18 . The method of claim 17 wherein the second serine protease affinity labeling agent is 5(6)-carboxyfluoresceinyl-L-phenylalanylchloromethyl ketone, 5(6)-carboxyfluoresceinyl-L-leucylchloromethyl ketone, α-5(6)-carboxyfluoresceinyl-L-lysylchloromethyl ketone, 5(6)-carboxyfluoresceinyl-L-arginylchloromethyl ketone, sulforhodaminyl-L-phenylalanylchloromethyl ketone, sulforhodaminyl-L-leucylchloromethyl ketone, α-sulforhodaminyl-L-lysylchloromethyl ketone, or sulforhodaminyl-L-arginylchloromethyl ketone; or a salt thereof.
19 . A method for determining whether a therapeutic agent increases serine protease activity in one or more viable whole cells, comprising: 1) contacting the cells with the therapeutic agent; 2) contacting the cells with a first serine protease affinity labeling agent and a second serine protease affinity labeling agent; and 3) detecting the presence of each of the affinity labeling agents in the cells; wherein the presence or relative abundance of the first serine protease affinity labeling agent and the presence or relative abundance of the second serine protease affinity labeling agent correlate with the ability of the therapeutic agent to increase different serine protease activity levels.
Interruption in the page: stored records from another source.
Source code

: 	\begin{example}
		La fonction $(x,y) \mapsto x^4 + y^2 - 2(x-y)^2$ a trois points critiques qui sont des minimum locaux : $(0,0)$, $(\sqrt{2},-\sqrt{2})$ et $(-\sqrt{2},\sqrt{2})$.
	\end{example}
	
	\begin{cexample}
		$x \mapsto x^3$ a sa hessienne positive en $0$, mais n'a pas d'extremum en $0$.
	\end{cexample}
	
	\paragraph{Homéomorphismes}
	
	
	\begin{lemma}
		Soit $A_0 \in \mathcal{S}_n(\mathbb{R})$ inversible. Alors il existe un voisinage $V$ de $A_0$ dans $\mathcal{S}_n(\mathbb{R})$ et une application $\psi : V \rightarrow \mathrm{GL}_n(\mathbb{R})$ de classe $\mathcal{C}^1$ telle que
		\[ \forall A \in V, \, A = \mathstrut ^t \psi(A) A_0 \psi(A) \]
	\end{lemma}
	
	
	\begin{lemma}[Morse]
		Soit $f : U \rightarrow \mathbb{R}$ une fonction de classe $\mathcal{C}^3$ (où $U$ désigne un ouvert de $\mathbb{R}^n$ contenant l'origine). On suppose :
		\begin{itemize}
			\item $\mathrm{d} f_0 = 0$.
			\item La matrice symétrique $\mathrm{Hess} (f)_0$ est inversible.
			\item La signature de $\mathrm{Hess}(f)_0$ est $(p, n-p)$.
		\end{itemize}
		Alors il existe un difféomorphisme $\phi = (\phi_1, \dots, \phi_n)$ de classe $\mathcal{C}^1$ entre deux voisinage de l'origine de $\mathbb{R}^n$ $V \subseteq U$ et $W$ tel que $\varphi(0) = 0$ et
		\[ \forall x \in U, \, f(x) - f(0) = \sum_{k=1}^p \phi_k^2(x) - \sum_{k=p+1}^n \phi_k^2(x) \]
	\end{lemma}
20 . The method of claim 19 wherein the cells are contacted with the therapeutic agent before the cells are contacted with the affinity labeling agents.
21 . The method of claim 19 wherein the cells are contacted with the therapeutic agent at the same time the cells is contacted with the affinity labeling agents.
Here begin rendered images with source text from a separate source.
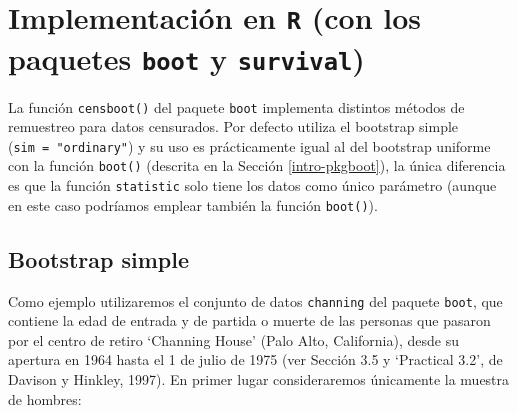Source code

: \documentclass[
]{book}
\newenvironment{Shaded}{\begin{snugshade}}{\end{snugshade}}
\newcommand{\AttributeTok}[1]{\textcolor[rgb]{0.13,0.29,0.53}{#1}}
\newcommand{\CommentTok}[1]{\textcolor[rgb]{0.56,0.35,0.01}{\textit{#1}}}
\newcommand{\DecValTok}[1]{\textcolor[rgb]{0.00,0.00,0.81}{#1}}
\newcommand{\FunctionTok}[1]{\textcolor[rgb]{0.13,0.29,0.53}{\textbf{#1}}}
\newcommand{\NormalTok}[1]{#1}
\newcommand{\OtherTok}[1]{\textcolor[rgb]{0.56,0.35,0.01}{#1}}
\newcommand{\SpecialCharTok}[1]{\textcolor[rgb]{0.81,0.36,0.00}{\textbf{#1}}}
\newcommand{\StringTok}[1]{\textcolor[rgb]{0.31,0.60,0.02}{#1}}
\theoremstyle{break}
\theoremstyle{nonumberplain}
\renewcommand{\CommentTok}[1]{\textcolor[rgb]{0.41,0.41,0.41}{\texttt{#1}}}
\begin{document}
\section{\texorpdfstring{Implementación en \texttt{R} (con los paquetes \texttt{boot} y \texttt{survival})}{Implementación en R (con los paquetes boot y survival)}}\label{implementaciuxf3n-en-r-con-los-paquetes-boot-y-survival}

La función \texttt{censboot()} del paquete \texttt{boot} implementa distintos métodos
de remuestreo para datos censurados. Por defecto utiliza el bootstrap simple
(\texttt{sim\ =\ "ordinary"}) y su uso es prácticamente igual al del bootstrap uniforme
con la función \texttt{boot()} (descrita en la Sección \ref{intro-pkgboot}),
la única diferencia es que la función \texttt{statistic} solo tiene los datos
como único parámetro (aunque en este caso podríamos emplear también
la función \texttt{boot()}).

\subsection{Bootstrap simple}\label{bootstrap-simple}

Como ejemplo utilizaremos el conjunto de datos \texttt{channing} del paquete \texttt{boot},
que contiene la edad de entrada y de partida o muerte de las personas
que pasaron por el centro de retiro `Channing House' (Palo Alto, California),
desde su apertura en 1964 hasta el 1 de julio de 1975
(ver Sección 3.5 y `Practical 3.2', de Davison y Hinkley, 1997).
En primer lugar consideraremos únicamente la muestra de hombres:

\begin{Shaded}
\end{Shaded}
\end{document}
22 . The method of claim 19 wherein the cells are permeablized prior to contact with the agents.
23 . The method of claim 19 wherein the presence of the first serine protease affinity label is detected concurrently with the detection of the presence of the second serine protease affinity label.
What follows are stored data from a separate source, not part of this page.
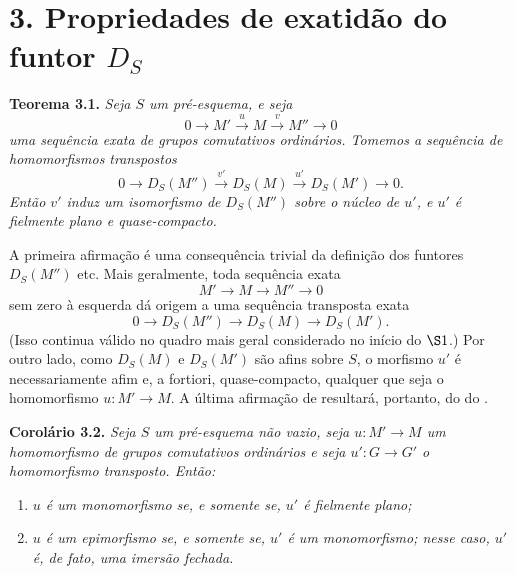 
\section*{3. Propriedades de exatidão do funtor
\texorpdfstring{\(D_S\)}{D\_S}}

\medskip
\noindent{}\textbf{Teorema 3.1.}
\textit{Seja \(S\) um pré-esquema, e seja}
\[
  0\longrightarrow M'
   \xrightarrow{u}M
   \xrightarrow{v}M''
   \longrightarrow0
\]
\textit{uma sequência exata de grupos comutativos ordinários. Tomemos
a sequência de homomorfismos transpostos}
\[
  0\longrightarrow D_S(M'')
   \xrightarrow{v'}D_S(M)
   \xrightarrow{u'}D_S(M')
   \longrightarrow0.
\]
\textit{Então \(v'\) induz um isomorfismo de \(D_S(M'')\) sobre o núcleo de
\(u'\), e \(u'\) é fielmente plano e quase-compacto.}

A primeira afirmação é uma consequência trivial da definição dos
funtores \(D_S(M'')\) etc. Mais geralmente,
toda sequência exata
\[
  M'\longrightarrow M\longrightarrow M''\longrightarrow0
\]
sem zero à esquerda dá origem a uma sequência transposta exata
\[
  0\longrightarrow D_S(M'')
   \longrightarrow D_S(M)
   \longrightarrow D_S(M').
\]
(Isso continua válido no quadro mais geral considerado no início
do \(\SGARefLink{sga3:viii:section:1}{\S1}\).) Por outro lado, como
\(D_S(M)\) e \(D_S(M')\) são afins sobre \(S\), o morfismo \(u'\) é
necessariamente afim e, a fortiori, quase-compacto, qualquer que seja o
homomorfismo \(u:M'\to M\). A última afirmação de
 resultará, portanto,
do  do
.

\medskip
\noindent{}\textbf{Corolário 3.2.}
\textit{Seja \(S\) um pré-esquema não vazio, seja \(u:M'\to M\) um
homomorfismo de grupos comutativos ordinários e seja \(u':G\to G'\) o
homomorfismo transposto. Então:}
\begin{enumerate}
  \item[(a)]
  \textit{\(u\) é um monomorfismo se, e somente se, \(u'\) é fielmente plano;}

  \item[(b)]
  \textit{\(u\) é um epimorfismo se, e somente se, \(u'\) é um
  monomorfismo; nesse caso, \(u'\) é, de fato, uma imersão fechada.}
\end{enumerate}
24 . The method of claim 19 wherein the presence of the first serine protease affinity labeling agent is detected before or after the detection of the presence of the second serine protease affinity label.
25 . The method of claim 19 wherein contacting the cells with the first serine protease affinity labeling agent is carried out concurrently with contacting the cells with the second serine protease affinity labeling agent.
26 . The method of claim 19 wherein contacting the cells with the first serine protease affinity labeling agent is carried out before or after contacting the cells with the second serine protease affinity labeling agent.
27 . The method of claim 19 wherein the first serine protease affinity labeling agent is a compound of formula I as described in claim 6; or a salt thereof.
28 . The method of claim 27 wherein the second serine protease affinity labeling agent is a compound of formula I as described in claim 6; or a salt thereof.
29 . The method of claim 19 wherein the first serine protease affinity labeling agent is 5(6)-carboxyfluoresceinyl-L-phenylalanylchloromethyl ketone, 5(6)-carboxyfluoresceinyl-L-leucylchloromethyl ketone, α-5(6)-carboxyfluoresceinyl-L-lysylchloromethyl ketone, 5(6)-carboxyfluoresceinyl-L-arginylchloromethyl ketone, sulforhodaminyl-L-phenylalanylchloromethyl ketone, sulforhodaminyl-L-leucylchloromethyl ketone, α-sulforhodaminyl-L-lysylchloromethyl ketone, or sulforhodaminyl-L-arginylchloromethyl ketone; or a salt thereof.
30 . The method of claim 29 wherein the second serine protease affinity labeling agent is 5(6)-carboxyfluoresceinyl-L-phenylalanylchloromethyl ketone, 5(6)-carboxyfluoresceinyl-L-leucylchloromethyl ketone, α-5(6)-carboxyfluoresceinyl-L-lysylchloromethyl ketone, 5(6)-carboxyfluoresceinyl-L-arginylchloromethyl ketone, sulforhodaminyl-L-phenylalanylchloromethyl ketone, sulforhodaminyl-L-leucylchloromethyl ketone, α-sulforhodaminyl-L-lysylchloromethyl ketone, or sulforhodaminyl-L-arginylchloromethyl ketone; or a salt thereof.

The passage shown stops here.